§ **Work order**
Look through the records below and collect all lines that hold the string "está".

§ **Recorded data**
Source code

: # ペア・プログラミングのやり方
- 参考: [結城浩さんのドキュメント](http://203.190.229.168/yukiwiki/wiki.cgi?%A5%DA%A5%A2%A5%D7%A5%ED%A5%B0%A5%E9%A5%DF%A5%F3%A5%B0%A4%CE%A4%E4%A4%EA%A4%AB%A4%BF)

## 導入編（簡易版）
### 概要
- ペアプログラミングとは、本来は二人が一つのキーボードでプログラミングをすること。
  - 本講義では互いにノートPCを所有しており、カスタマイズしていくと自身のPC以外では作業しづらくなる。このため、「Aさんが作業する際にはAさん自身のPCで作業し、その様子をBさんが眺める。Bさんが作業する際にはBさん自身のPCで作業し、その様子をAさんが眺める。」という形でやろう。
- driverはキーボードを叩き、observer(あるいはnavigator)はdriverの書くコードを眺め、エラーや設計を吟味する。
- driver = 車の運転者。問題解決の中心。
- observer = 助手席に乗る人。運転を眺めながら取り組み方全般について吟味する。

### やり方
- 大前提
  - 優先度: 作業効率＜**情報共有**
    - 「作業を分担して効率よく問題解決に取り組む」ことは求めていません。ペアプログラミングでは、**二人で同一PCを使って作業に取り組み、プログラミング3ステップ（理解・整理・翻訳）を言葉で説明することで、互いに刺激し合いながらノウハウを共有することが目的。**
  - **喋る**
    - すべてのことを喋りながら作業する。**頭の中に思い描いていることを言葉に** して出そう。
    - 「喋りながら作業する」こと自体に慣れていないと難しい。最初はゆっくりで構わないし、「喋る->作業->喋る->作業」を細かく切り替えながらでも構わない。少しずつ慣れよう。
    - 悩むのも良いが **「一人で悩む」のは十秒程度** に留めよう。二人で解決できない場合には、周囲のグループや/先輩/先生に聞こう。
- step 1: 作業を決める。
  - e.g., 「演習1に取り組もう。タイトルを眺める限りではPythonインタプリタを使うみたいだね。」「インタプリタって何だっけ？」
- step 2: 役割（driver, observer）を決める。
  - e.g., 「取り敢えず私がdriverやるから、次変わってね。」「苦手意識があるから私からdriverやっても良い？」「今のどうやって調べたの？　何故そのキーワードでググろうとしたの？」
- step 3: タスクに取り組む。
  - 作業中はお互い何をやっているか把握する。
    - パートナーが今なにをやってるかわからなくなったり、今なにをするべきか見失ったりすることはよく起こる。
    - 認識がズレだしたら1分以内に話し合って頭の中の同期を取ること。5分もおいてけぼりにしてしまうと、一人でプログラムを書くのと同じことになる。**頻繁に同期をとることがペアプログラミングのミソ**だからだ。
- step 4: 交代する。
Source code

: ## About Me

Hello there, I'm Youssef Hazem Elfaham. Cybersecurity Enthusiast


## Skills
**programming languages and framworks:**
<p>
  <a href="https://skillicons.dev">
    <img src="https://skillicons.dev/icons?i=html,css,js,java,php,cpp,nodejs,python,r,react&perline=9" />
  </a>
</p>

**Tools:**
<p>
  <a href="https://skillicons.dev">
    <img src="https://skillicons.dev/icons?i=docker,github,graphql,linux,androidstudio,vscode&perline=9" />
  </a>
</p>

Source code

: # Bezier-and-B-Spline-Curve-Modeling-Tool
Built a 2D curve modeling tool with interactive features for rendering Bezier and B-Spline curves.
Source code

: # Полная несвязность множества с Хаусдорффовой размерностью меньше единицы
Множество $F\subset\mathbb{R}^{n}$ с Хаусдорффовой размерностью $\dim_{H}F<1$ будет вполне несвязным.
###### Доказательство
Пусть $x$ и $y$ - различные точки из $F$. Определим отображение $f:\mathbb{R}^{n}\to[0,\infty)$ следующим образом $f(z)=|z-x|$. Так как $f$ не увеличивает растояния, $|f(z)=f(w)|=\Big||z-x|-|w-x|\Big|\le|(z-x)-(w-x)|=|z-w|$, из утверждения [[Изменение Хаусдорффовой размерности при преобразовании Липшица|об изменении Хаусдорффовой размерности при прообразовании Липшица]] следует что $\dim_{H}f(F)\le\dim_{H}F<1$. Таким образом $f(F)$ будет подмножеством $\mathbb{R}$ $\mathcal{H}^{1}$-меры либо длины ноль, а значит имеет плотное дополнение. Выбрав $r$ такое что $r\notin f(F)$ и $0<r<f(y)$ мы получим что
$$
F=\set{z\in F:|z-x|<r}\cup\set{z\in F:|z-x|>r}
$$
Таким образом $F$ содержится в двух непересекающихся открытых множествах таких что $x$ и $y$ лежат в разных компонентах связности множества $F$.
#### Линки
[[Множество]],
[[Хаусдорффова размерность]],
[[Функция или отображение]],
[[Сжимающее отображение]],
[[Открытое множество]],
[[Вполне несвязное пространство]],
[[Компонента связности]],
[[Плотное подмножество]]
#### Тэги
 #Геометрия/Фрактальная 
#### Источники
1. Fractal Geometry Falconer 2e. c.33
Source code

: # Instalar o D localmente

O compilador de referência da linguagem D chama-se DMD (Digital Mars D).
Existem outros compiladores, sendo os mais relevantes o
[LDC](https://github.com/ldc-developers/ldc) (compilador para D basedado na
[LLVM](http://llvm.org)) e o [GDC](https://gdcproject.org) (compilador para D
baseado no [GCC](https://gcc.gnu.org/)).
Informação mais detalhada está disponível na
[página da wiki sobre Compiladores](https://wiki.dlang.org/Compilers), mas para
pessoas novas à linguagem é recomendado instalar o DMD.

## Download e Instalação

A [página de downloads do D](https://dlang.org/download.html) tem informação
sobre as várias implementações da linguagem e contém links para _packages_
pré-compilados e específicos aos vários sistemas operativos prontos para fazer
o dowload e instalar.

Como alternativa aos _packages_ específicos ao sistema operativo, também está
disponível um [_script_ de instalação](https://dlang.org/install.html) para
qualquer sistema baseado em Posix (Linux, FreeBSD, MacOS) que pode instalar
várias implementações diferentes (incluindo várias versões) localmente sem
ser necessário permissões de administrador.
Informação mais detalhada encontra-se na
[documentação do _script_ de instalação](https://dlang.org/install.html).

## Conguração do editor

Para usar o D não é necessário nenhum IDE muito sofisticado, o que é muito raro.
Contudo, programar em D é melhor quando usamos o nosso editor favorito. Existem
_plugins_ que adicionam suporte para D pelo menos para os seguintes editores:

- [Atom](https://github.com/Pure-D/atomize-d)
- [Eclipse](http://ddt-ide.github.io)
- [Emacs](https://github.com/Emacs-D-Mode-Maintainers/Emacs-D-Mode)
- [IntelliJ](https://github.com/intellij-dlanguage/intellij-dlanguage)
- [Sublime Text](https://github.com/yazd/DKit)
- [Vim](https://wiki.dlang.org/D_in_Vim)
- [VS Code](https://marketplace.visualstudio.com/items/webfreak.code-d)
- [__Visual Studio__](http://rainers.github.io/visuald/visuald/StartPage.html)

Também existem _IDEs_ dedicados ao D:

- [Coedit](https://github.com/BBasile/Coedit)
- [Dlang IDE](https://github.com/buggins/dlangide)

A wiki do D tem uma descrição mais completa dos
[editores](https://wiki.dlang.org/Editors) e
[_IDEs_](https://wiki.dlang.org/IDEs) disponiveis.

§ **Exercise answer**
Informação mais detalhada está disponível na
Como alternativa aos _packages_ específicos ao sistema operativo, também está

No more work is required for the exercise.